We are spending a lot on open access in the UK. The 2017-2018 RCUK block grant allocations alone to support the RCUK Policy on Open Access add up to more than £8 million. So, what happens when a country makes a decision to introduce a significant extra boost to the publication budget?

As was predicted early 2013, by the Chairman of the House of Commons Business, Innovation and Skills Committee: “Current UK open access policy risks incentivising publishers to introduce or increase embargo periods”. By September 2013, there was clear evidence this was happening.
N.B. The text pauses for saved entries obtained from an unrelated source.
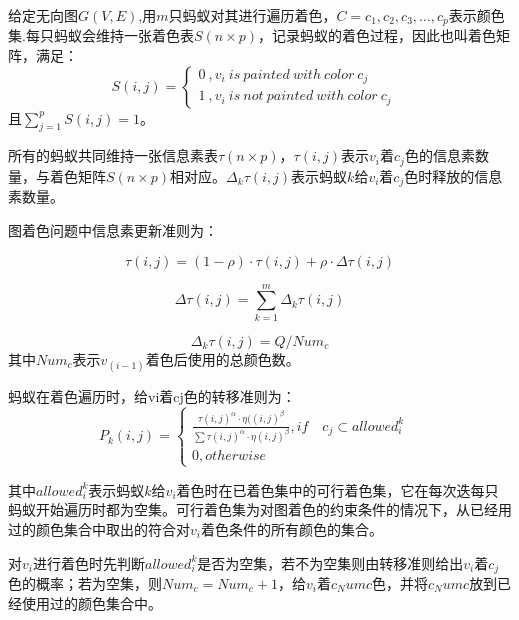 \documentclass[a4paper,12pt]{report}
\begin{document}
\begin{spacing}{1.5}
	给定无向图$G(V, E)$,用$m$只蚂蚁对其进行遍历着色，$C={c_1,c_2,c_3,…,c_p}$表示颜色集.每只蚂蚁会维持一张着色表$S(n \times p)$，记录蚂蚁的着色过程，因此也叫着色矩阵，满足：
	\begin{equation}
		S(i,j) = \left\{  
			\begin{array}{lr}  
			  0\ ,v_i\ is\ painted \ with\ color \ c_j &  \\  
			   1\ , v_i\ is\ not\ painted \ with\ color \ c_j    
			 \end{array}  
			 \right. 
	\end{equation}
	且$\sum_{j=1}^{p}S(i,j)=1$。

	所有的蚂蚁共同维持一张信息素表$\tau (n\times p)$，$\tau (i,j)$表示$v_i$着$c_j$色的信息素数量，与着色矩阵$S(n \times p)$相对应。$\Delta_k \tau (i,j)$表示蚂蚁$k$给$v_i$着$c_j$色时释放的信息素数量。

	图着色问题中信息素更新准则为：

	\begin{equation}
	\tau (i,j)= (1-\rho)\cdot \tau(i,j)+\rho \cdot \Delta \tau(i,j)
	\end{equation}

	\begin{equation}
	\Delta \tau(i,j) = \sum_{k=1}^{m}\Delta_k \tau(i,j)
	\end{equation}

	\begin{equation}
	\Delta_k \tau(i,j) = Q/Num_c
	\end{equation}
	其中$Num_c$表示$v_(i-1)$着色后使用的总颜色数。

	蚂蚁在着色遍历时，给vi着cj色的转移准则为：
	\begin{equation}
		P_k(i,j) = \left\{  
			\begin{array}{lr}  
			  \frac{\tau (i,j)^\alpha \cdot \eta ((i,j)^\beta}{\sum \tau (i,j)^\alpha \cdot \eta (i,j)^\beta},if\quad c_j \subset allowed_i^k &  \\  
			   0, otherwise    
			 \end{array}  
			 \right. 
	\end{equation}

	其中$allowed_i^k$表示蚂蚁$k$给$v_i$着色时在已着色集中的可行着色集，它在每次迭每只蚂蚁开始遍历时都为空集。可行着色集为对图着色的约束条件的情况下，从已经用过的颜色集合中取出的符合对$v_i$着色条件的所有颜色的集合。
	
	对$v_i$进行着色时先判断$allowed_i^k$是否为空集，若不为空集则由转移准则给出$v_i$着$c_j$色的概率；若为空集，则$Num_c= Num_c+1$，给$v_i$着$c_Numc$色，并将$c_Numc$放到已经使用过的颜色集合中。


\end{spacing}
\end{document}
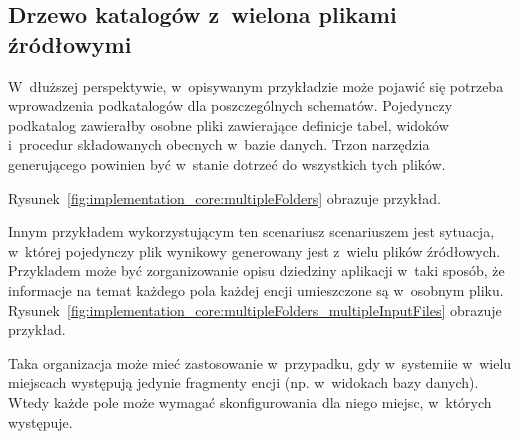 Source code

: 


\subsection{Drzewo katalogów z~wielona plikami źródłowymi}

W~dłuższej perspektywie, w~opisywanym przykładzie może pojawić się potrzeba wprowadzenia podkatalogów dla poszczególnych schematów.
Pojedynczy podkatalog zawierałby osobne pliki zawierające definicje tabel, widoków i~procedur składowanych obecnych w~bazie danych.
Trzon narzędzia generującego powinien być w~stanie dotrzeć do wszystkich tych plików.

Rysunek~\ref{fig:implementation_core:multipleFolders} obrazuje przykład.



Innym przykładem wykorzystującym ten scenariusz scenariuszem jest sytuacja, w~której pojedynczy plik wynikowy generowany jest z~wielu plików źródłowych.
Przykladem może być zorganizowanie opisu dziedziny aplikacji w~taki sposób, że informacje na temat każdego pola każdej encji umieszczone są w~osobnym pliku.
Rysunek~\ref{fig:implementation_core:multipleFolders_multipleInputFiles} obrazuje przykład.



Taka organizacja może mieć zastosowanie w~przypadku, gdy w~systemiie w~wielu miejscach występują jedynie fragmenty encji (np. w~widokach bazy danych).
Wtedy każde pole może wymagać skonfigurowania dla niego miejsc, w~których występuje.

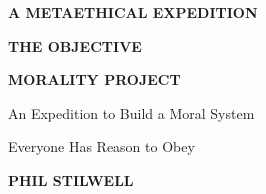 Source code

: \frontmatter
\begin{titlepage}
\thispagestyle{empty}
\vspace*{0.08\textheight}
{\sffamily\bfseries\small\color{PaletteRed}\MakeUppercase{A metaethical expedition}\par}
\vspace{1em}
{\sffamily\bfseries\fontsize{38}{41}\selectfont\color{PaletteInk} THE OBJECTIVE\par}
\vspace{0.12em}
{\sffamily\bfseries\fontsize{38}{41}\selectfont\color{PaletteInk} MORALITY PROJECT\par}
\vspace{1.25em}
\chapterornament
\vspace{1.45em}
{\displayfont\Large\color{PaletteOlive} An Expedition to Build a Moral System\par}
\vspace{0.25em}
{\displayfont\Large\color{PaletteOlive} Everyone Has Reason to Obey\par}
\vfill
\noindent\colorbox{PaletteInk}{%
  \parbox{\dimexpr\textwidth-2\fboxsep\relax}{%
    \vspace{0.7em}\centering\sffamily\bfseries\large\color{PalettePaper} PHIL STILWELL\par\vspace{0.7em}%
  }%
}
\vspace*{0.06\textheight}
\end{titlepage}

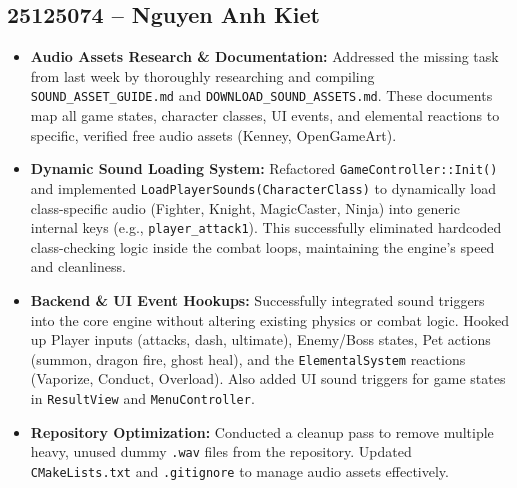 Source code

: \documentclass[12pt,a4paper]{article}
\begin{document}
\subsection*{25125074 -- Nguyen Anh Kiet}
\begin{itemize}
    \item \textbf{Audio Assets Research \& Documentation:} Addressed the missing task from last week by thoroughly researching and compiling \texttt{SOUND\_ASSET\_GUIDE.md} and \texttt{DOWNLOAD\_SOUND\_ASSETS.md}. These documents map all game states, character classes, UI events, and elemental reactions to specific, verified free audio assets (Kenney, OpenGameArt).
    
    \item \textbf{Dynamic Sound Loading System:} Refactored \texttt{GameController::Init()} and implemented \texttt{LoadPlayerSounds(CharacterClass)} to dynamically load class-specific audio (Fighter, Knight, MagicCaster, Ninja) into generic internal keys (e.g., \texttt{player\_attack1}). This successfully eliminated hardcoded class-checking logic inside the combat loops, maintaining the engine's speed and cleanliness.
    
    \item \textbf{Backend \& UI Event Hookups:} Successfully integrated sound triggers into the core engine without altering existing physics or combat logic. Hooked up Player inputs (attacks, dash, ultimate), Enemy/Boss states, Pet actions (summon, dragon fire, ghost heal), and the \texttt{ElementalSystem} reactions (Vaporize, Conduct, Overload). Also added UI sound triggers for game states in \texttt{ResultView} and \texttt{MenuController}.
    
    \item \textbf{Repository Optimization:} Conducted a cleanup pass to remove multiple heavy, unused dummy \texttt{.wav} files from the repository. Updated \texttt{CMakeLists.txt} and \texttt{.gitignore} to manage audio assets effectively.
\end{itemize}
\end{document}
Now, in the final year of the RCUK transition period, the situation is far, far worse.

No flipping going on here

Five years on from publication of the Finch report, whose recommendations helped to shape open access policies in the UK, it appears that relatively few journals have flipped from toll access to fully open access. For instance, a comprehensive dataset of embargo periods imposed by Elsevier journals indicates that only 42 of the publishing giant’s 2,300 active journals flipped from toll access to open access in the period 2013-2017. Precise figures for other publishers are not readily available, but compiled lists of converted journals are all very short, as described in this paper.
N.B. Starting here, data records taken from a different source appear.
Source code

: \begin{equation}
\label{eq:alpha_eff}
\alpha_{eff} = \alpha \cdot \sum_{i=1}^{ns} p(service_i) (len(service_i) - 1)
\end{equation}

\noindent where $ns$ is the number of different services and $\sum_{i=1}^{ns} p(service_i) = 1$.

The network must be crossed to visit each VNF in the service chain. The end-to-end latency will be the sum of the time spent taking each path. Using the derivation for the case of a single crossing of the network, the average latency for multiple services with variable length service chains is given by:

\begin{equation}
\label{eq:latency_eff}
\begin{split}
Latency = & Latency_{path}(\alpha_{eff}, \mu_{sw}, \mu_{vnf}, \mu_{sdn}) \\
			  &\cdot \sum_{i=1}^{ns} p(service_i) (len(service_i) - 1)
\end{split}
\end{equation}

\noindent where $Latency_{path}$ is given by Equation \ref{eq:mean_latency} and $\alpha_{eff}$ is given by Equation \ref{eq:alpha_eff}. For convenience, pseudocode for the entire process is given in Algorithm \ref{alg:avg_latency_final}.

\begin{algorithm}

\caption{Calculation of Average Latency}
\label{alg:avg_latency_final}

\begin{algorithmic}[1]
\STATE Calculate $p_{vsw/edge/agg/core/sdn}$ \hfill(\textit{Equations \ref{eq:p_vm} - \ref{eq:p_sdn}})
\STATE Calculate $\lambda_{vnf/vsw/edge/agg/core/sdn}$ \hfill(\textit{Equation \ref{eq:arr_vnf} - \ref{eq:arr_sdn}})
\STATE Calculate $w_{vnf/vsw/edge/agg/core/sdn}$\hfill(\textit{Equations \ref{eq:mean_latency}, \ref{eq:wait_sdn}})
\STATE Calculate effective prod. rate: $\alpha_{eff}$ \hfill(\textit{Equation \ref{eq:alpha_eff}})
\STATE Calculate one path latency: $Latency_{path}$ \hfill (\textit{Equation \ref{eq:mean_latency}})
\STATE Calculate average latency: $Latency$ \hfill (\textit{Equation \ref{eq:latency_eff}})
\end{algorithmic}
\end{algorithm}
What several publishers have done instead is to adapt their policies to maximise the ability of their journals to capture the additional funds being injected into open access, by either imposing non-compliant embargo periods or charging more for mandated licences.

An embargo period is the time counted from the publication date of an article during which the author’s accepted version may not be distributed in open access repositories. There is a distinction between a press embargo and a publication embargo. The latter is what is being discussed here. We should also note that there continues to be no evidence to support publisher’s justification for imposing embargo periods.

Several funders (e.g. European Research Council, National Institute for Health Research, RCUK and Charities Open Access Fund partners including the Wellcome Trust) stipulate that open access to funded scientific research must be provided no later than 6 months after publication (with some funders allowing up to 12 months for humanities), either by self-archiving or by purchasing immediate open access.

Hence, any hybrid journal imposing an embargo period exceeding the maximum allowed by these funders will require authors of funded research to purchase immediate open access in order to comply with the funder’s policy. And, sure enough, this was exactly the response of several publishing Goliaths to the introduction of funders’ open access policies.

Increased embargo periods = revenue

For instance, from 2004 to 2011 the largest of them all allowed posting of accepted manuscripts on personal websites or institutional repositories without an embargo. In 2011, Elsevier required that papers affected by a funder or institutional mandate were only able to be deposited if there was a specific agreement with Elsevier. In 2013, shortly after RCUK announced its open access policy, Elsevier published the first version of its embargo list, which listed only six journals (you read it right – six of 2732 journals) with an embargo period within the 6 month maximum allowed by RCUK for policy compliance via self-archiving. The number of journals compliant with RCUK’s self-archiving option for compliance has increased to 10 since then.

Springer, the world’s second largest journal publisher, also allowed authors to deposit their work in institutional repositories with no embargo until 2013, when it introduced an embargo period of 12 months for all their journals, effectively blocking the green route for compliance with major funders’ policies for all articles in STEM (Science, Technology, Engineering and Mathematics) subjects.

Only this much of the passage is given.